Personal information
- Full name: José Enrique Rodríguez
- Date of birth: 26 August 1995 (age 31)
- Place of birth: Almería, Spain
- Height: 1.86 m (6 ft 1 in)
- Position: Forward

Team information
- Current team: Persik Kediri
- Number: 21

Youth career
- 2014–2015: CP Almería
- 2015–2016: Los Molinos

Senior career*
- Years: Team / Apps / (Gls)
- 2019: Arenas de Getxo / 8 / (1)
- 2019: Almería B / 0 / (0)
- 2019–2020: Burgos B / 17 / (4)
- 2020–2022: Mancha Real / 33 / (7)
- 2022–2024: Melilla / 66 / (11)
- 2024–2025: Atlético Sanluqueño / 14 / (4)
- 2025–: Persik Kediri / 34 / (13)

= José Enrique (footballer, born 1995) =

Spanish footballer (born 1995)

José Enrique Rodríguez (born 26 August 1995), is a Spanish professional footballer who plays as a forward for Indonesia Super League club Persik Kediri.

== Club career ==
Born in Almería, Spain, Enrique spent his early career in Spain at a young age with CP Almería and Los Molinos.

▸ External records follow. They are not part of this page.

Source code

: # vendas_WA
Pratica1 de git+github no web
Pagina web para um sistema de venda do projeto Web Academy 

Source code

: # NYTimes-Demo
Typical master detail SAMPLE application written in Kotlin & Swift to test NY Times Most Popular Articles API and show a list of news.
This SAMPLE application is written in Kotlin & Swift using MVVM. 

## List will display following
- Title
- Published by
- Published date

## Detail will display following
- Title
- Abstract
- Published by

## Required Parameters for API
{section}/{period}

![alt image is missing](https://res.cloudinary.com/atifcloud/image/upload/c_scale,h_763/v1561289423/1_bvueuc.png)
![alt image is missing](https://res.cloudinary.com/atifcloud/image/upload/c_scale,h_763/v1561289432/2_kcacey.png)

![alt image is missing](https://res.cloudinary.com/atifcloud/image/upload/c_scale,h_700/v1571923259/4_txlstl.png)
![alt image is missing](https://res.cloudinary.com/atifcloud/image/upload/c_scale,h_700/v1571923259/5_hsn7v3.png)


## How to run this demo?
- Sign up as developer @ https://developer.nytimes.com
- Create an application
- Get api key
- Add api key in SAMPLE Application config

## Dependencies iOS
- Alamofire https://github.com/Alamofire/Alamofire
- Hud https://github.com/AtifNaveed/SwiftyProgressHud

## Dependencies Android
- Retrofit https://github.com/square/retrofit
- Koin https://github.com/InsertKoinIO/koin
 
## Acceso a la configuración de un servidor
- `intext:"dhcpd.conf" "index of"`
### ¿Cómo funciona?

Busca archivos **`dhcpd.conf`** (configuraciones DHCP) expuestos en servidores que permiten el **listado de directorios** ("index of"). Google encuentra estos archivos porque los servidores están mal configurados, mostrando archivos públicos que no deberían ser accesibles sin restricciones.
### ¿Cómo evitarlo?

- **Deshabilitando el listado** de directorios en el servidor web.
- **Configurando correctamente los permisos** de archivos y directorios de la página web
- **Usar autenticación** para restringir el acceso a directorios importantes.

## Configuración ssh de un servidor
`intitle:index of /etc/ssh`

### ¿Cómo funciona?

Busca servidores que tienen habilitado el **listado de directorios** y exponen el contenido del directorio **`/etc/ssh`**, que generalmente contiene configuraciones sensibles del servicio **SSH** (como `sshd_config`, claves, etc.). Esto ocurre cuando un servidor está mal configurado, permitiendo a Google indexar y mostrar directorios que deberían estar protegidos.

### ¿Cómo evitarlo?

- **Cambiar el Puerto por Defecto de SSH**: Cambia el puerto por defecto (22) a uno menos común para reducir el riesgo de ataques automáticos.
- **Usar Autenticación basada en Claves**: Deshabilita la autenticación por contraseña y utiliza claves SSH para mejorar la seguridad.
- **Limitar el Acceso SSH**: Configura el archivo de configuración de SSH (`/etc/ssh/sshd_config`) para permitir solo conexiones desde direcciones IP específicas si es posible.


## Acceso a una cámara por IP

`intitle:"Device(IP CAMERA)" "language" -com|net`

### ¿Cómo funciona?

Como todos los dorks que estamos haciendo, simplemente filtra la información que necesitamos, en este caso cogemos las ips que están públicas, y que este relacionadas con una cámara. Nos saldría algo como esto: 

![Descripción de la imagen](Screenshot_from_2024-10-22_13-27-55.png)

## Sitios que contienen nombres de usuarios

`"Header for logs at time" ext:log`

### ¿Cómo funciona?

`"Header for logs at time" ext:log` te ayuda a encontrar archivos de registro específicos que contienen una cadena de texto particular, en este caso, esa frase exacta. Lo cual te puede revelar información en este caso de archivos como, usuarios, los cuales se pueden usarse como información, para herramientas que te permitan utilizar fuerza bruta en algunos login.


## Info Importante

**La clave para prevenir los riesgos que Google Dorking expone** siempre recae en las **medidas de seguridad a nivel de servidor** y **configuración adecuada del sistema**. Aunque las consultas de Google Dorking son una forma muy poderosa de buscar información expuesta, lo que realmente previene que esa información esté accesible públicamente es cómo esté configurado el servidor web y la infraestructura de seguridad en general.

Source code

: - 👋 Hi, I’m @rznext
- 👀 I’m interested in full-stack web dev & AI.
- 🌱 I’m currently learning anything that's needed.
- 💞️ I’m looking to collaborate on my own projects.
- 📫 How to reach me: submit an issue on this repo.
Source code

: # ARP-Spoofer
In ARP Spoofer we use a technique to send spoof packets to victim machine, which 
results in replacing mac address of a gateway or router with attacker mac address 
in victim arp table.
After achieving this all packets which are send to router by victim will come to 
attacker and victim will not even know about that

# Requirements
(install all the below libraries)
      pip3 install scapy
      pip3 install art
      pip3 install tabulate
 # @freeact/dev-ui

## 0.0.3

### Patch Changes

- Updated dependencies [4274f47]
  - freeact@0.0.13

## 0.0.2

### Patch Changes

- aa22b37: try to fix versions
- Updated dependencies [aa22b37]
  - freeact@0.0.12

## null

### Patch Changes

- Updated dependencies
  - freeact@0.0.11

In January 2019, he signed for Arenas de Getxo. In September 2019, Burgos B confirmed the signing of a new player for its first team, Enrique, he previously played for Almería B, a team that plays in Group IX of the Third Division.

The following year, he signed with Mancha Real. He made his league debut on 5 September 2021 in a 1–1 draw with Águilas in the 2021–22 Segunda División RFEF. On 19 September, Enrique scored his first league for the club in a 2–0 win over Toledo. On 31 October, he scored the winning goal in a 1–0 over Socuéllamos. After nearly two and a half seasons with the club, Enrique has scored a total of nine goals in all competitions, some of which have been memorable, such as the goal he scored against Granada in the 2021–22 Copa del Rey.

In July 2022, Melilla announced an agreement to sign Enrique. The following season, he signed a contract with Atlético Sanluqueño. Enrique finished the season with Sanluqueño, with 4 goals in 14 games.

In August 2025, Indonesian club Persik Kediri announced an agreement to acquire Enrique. On 10 August 2025, Enrique made his Super League debut as a substitute in a 1–1 draw to Bali United.